» Goal of the exercise
Except for the pictures, write out all the records that follow exactly.

» Data records
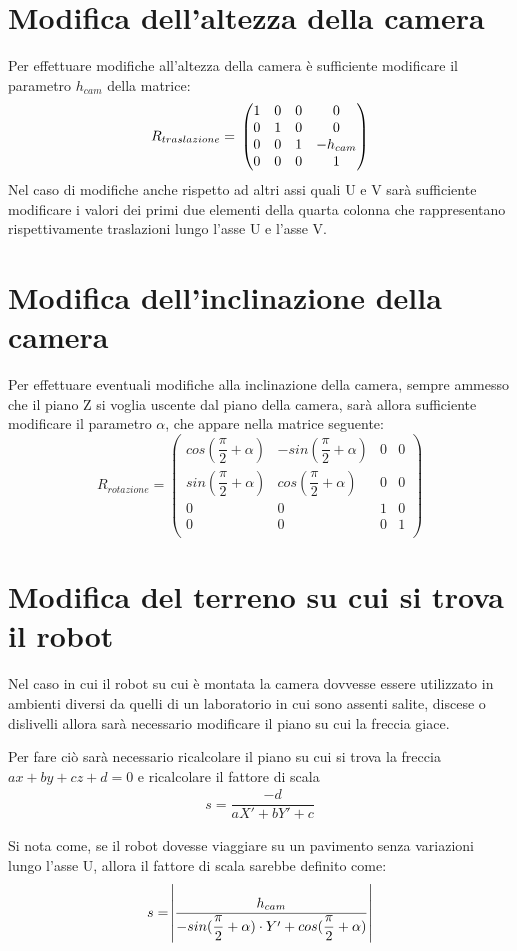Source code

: \section{Modifica dell'altezza della camera}
Per effettuare modifiche all'altezza della camera è sufficiente modificare il parametro $h_{cam}$ della matrice:
\begin{equation}
	R_{traslazione} = \\
	\begin{pmatrix}
	1 & 0 & 0 & 0 \\
	0 & 1 & 0 & 0 \\
	0 & 0 & 1 & -h_{cam}\\
	0 & 0 & 0 & 1 \\
	\end{pmatrix}
\end{equation}
Nel caso di modifiche anche rispetto ad altri assi quali U e V sarà sufficiente modificare i valori dei primi due elementi della quarta colonna che rappresentano rispettivamente traslazioni lungo l'asse U e l'asse V.

\section{Modifica dell'inclinazione della camera}
Per effettuare eventuali modifiche alla inclinazione della camera, sempre ammesso che il piano Z si voglia uscente dal piano della camera, sarà allora sufficiente modificare il parametro $\alpha$, che appare nella matrice seguente:
\begin{equation}
	R_{rotazione} =
	\begin{pmatrix}
		cos(\dfrac{\pi}{2}+\alpha) & -sin(\dfrac{\pi}{2}+\alpha) & 0 & 0 \\
		sin(\dfrac{\pi}{2}+\alpha) & cos(\dfrac{\pi}{2}+\alpha)& 0 & 0 \\
		0 & 0 & 1 & 0 \\
		0 & 0 & 0 & 1 \\
	\end{pmatrix}
\end{equation}

\section{Modifica del terreno su cui si trova il robot}
Nel caso in cui il robot su cui è montata la camera dovvesse essere utilizzato in ambienti diversi da quelli di un laboratorio in cui sono assenti salite, discese o dislivelli allora sarà necessario modificare il piano su cui la freccia giace.

Per fare ciò sarà necessario ricalcolare il piano su cui si trova la freccia $ax+by+cz+d=0$ e ricalcolare il fattore di scala
\begin{equation}
	\begin{split}
	s = \dfrac{-d}{aX'+bY'+c}	
	\end{split}
\end{equation}

Si nota come, se il robot dovesse viaggiare su un pavimento senza variazioni lungo l'asse U, allora il fattore di scala sarebbe definito come:
$$
s = \abs{\dfrac{h_{cam}
	}{-sin(\dfrac{\pi}{2}+\alpha) \cdot Y'+ cos(\dfrac{\pi}{2}+\alpha)}}
$$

» Your response
Source code

: \section{Modifica dell'altezza della camera}
Per effettuare modifiche all'altezza della camera è sufficiente modificare il parametro $h_{cam}$ della matrice:
\begin{equation}
	R_{traslazione} = \\
	\begin{pmatrix}
	1 & 0 & 0 & 0 \\
	0 & 1 & 0 & 0 \\
	0 & 0 & 1 & -h_{cam}\\
	0 & 0 & 0 & 1 \\
	\end{pmatrix}
\end{equation}
Nel caso di modifiche anche rispetto ad altri assi quali U e V sarà sufficiente modificare i valori dei primi due elementi della quarta colonna che rappresentano rispettivamente traslazioni lungo l'asse U e l'asse V.

\section{Modifica dell'inclinazione della camera}
Per effettuare eventuali modifiche alla inclinazione della camera, sempre ammesso che il piano Z si voglia uscente dal piano della camera, sarà allora sufficiente modificare il parametro $\alpha$, che appare nella matrice seguente:
\begin{equation}
	R_{rotazione} =
	\begin{pmatrix}
		cos(\dfrac{\pi}{2}+\alpha) & -sin(\dfrac{\pi}{2}+\alpha) & 0 & 0 \\
		sin(\dfrac{\pi}{2}+\alpha) & cos(\dfrac{\pi}{2}+\alpha)& 0 & 0 \\
		0 & 0 & 1 & 0 \\
		0 & 0 & 0 & 1 \\
	\end{pmatrix}
\end{equation}

\section{Modifica del terreno su cui si trova il robot}
Nel caso in cui il robot su cui è montata la camera dovvesse essere utilizzato in ambienti diversi da quelli di un laboratorio in cui sono assenti salite, discese o dislivelli allora sarà necessario modificare il piano su cui la freccia giace.

Per fare ciò sarà necessario ricalcolare il piano su cui si trova la freccia $ax+by+cz+d=0$ e ricalcolare il fattore di scala
\begin{equation}
	\begin{split}
	s = \dfrac{-d}{aX'+bY'+c}	
	\end{split}
\end{equation}

Si nota come, se il robot dovesse viaggiare su un pavimento senza variazioni lungo l'asse U, allora il fattore di scala sarebbe definito come:
$$
s = \abs{\dfrac{h_{cam}
	}{-sin(\dfrac{\pi}{2}+\alpha) \cdot Y'+ cos(\dfrac{\pi}{2}+\alpha)}}
$$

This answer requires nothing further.